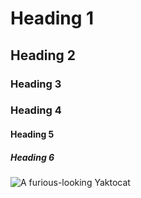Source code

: # Heading 1
## Heading 2
### Heading 3
### Heading 4
#### Heading 5
##### Heading 6

![A furious-looking Yaktocat](https://octodex.github.com/images/yaktocat.png)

» What is needed:
Extract all lines from the data in which "Heading" is found.

» Solution to this exercise:
: # Heading 1
## Heading 2
### Heading 3
### Heading 4
#### Heading 5
##### Heading 6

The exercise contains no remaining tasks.